Temp, Holiday and Student Jobs in London
What types of temporary job can you expect to find in London? Office work is a big attraction; the best way in is to register with as many agencies as you can. Some agencies may test your computer and typing skills. Retail, customer service and receptionist jobs are some of the best to look for, particularly those that provide on-the-job training. Some retail positions will also entitle you to a discount, which is a nice perk! Beware of ‘Marketing’ jobs; they’re advertised widely, but make enquiries by telephone if the description is vague – many of these positions are likely to be in telesales or on-the-street market research.
Where to find temporary jobs in London
Hit the streets: If you’re looking for office work, print out copies of your CV, complete with your office / retail / other skills, interests and qualifications. Dress smartly and take yourself on a tour of London’s recruitment agencies, beginning closest to your accommodation and working outwards. Be prepared to be tested on your typing skills (fast typers will probably get posted faster). Once you’ve done the tour, boost your chances by pestering your agency contacts – a short weekly email reminding him or her that you are keen and available will be sufficient.Hit the bars: But no drinking (yet). If you want work as a London barman or waiter, it’s a great idea to simply go out and knock on doors. Ask at every bar and restaurant you pass, looking out for ‘staff wanted’ signs; if you make a good personal impression, you might just get lucky.London Job Centres: The government-operated Job Centre has branches all over the country, including more than 30 in London. Find your closest, or search online at the Job Centre Website.London’s leading paper is The Evening Standard, and this carries an enormous job section on Mondays. Time Out also contains classified ads, a good source of private (childcare or cleaning) work.
Christmas jobs in London?
In the city, Christmas is a grand affair: the big switch-on at Oxford Street, and the subsequent swarm of excited, bundled-up shoppers is an experience you’ll never forget. There are thousands and thousands of temporary jobs available in the season of goodwill, too. Last Christmas, Revenue & Customs (the British tax body) reminded employers and temporary staff of the requirements of minimum wage. At the moment it’s £5.52 if you’re over 22 and £4.60 if you’re 18-21. You probably won’t get sick or holiday pay, but you should have a contract like permanent staff, and many retailers will pay temporary staff overtime if they work on a bank holiday.
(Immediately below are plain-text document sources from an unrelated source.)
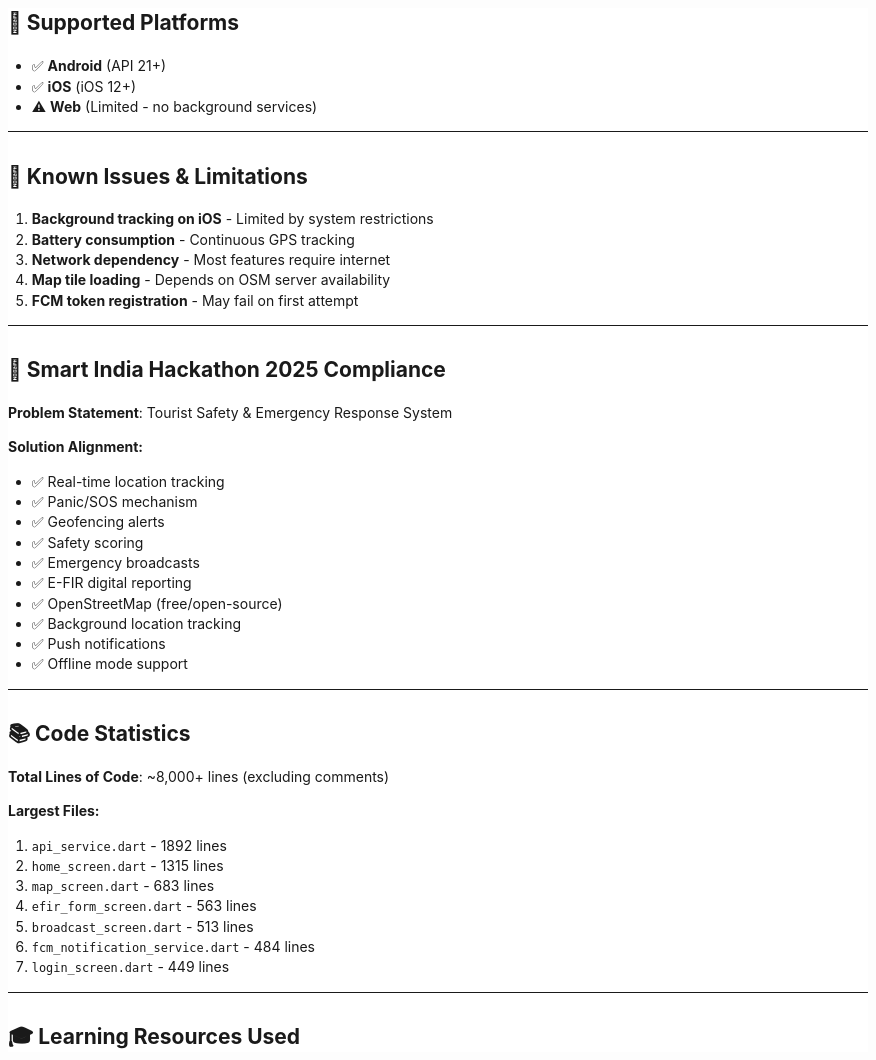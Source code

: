 
## 📱 Supported Platforms

- ✅ **Android** (API 21+)
- ✅ **iOS** (iOS 12+)
- ⚠️ **Web** (Limited - no background services)

---

## 🐛 Known Issues & Limitations

1. **Background tracking on iOS** - Limited by system restrictions
2. **Battery consumption** - Continuous GPS tracking
3. **Network dependency** - Most features require internet
4. **Map tile loading** - Depends on OSM server availability
5. **FCM token registration** - May fail on first attempt

---

## 🎯 Smart India Hackathon 2025 Compliance

**Problem Statement**: Tourist Safety & Emergency Response System

**Solution Alignment:**
- ✅ Real-time location tracking
- ✅ Panic/SOS mechanism
- ✅ Geofencing alerts
- ✅ Safety scoring
- ✅ Emergency broadcasts
- ✅ E-FIR digital reporting
- ✅ OpenStreetMap (free/open-source)
- ✅ Background location tracking
- ✅ Push notifications
- ✅ Offline mode support

---

## 📚 Code Statistics

**Total Lines of Code**: ~8,000+ lines (excluding comments)

**Largest Files:**
1. `api_service.dart` - 1892 lines
2. `home_screen.dart` - 1315 lines
3. `map_screen.dart` - 683 lines
4. `efir_form_screen.dart` - 563 lines
5. `broadcast_screen.dart` - 513 lines
6. `fcm_notification_service.dart` - 484 lines
7. `login_screen.dart` - 449 lines

---

## 🎓 Learning Resources Used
Summer holiday work in London
Summer in London offers thousands of opportunities to students and seasonal workers. Jobs of every shape and size are advertised – use our guide to jobhunting (above). But working in the London hospitality industry is a great option. Look for ads for commis chefs, waiters, porters, kitchen staff and bar staff. Tips provide an extra incentive – this is one job where you can legally pocket some additional income (make sure you write it on your tax return of course). Travel out of London, and you could find live-in summer jobs at hotels or restaurants. Be warned though: being on your employer’s premises doesn’t make for an easy life!
Summer is the best time to find temporary accommodation in London – because, with many of the students home for the summer, there are hundreds of empty rooms. Contact universities directly to ask about vacancies in their own accommodation halls. Imperial, UCL and Kings all offer accommodation for students (including international) between late June and early September. Prices are very competitive and you’ll be sharing facilities, which can be a good way to meet people.
If there’s no space at the universities, look up some of London’s hostels. Backpackers and independent travellers share rooms and facilities here, but prices are great – £10-£20 for a night. You will have access to a common kitchen, which means you can save on food too. Look around before choosing your hostel, because standards vary – and if you can get advice from others who have been to London, do.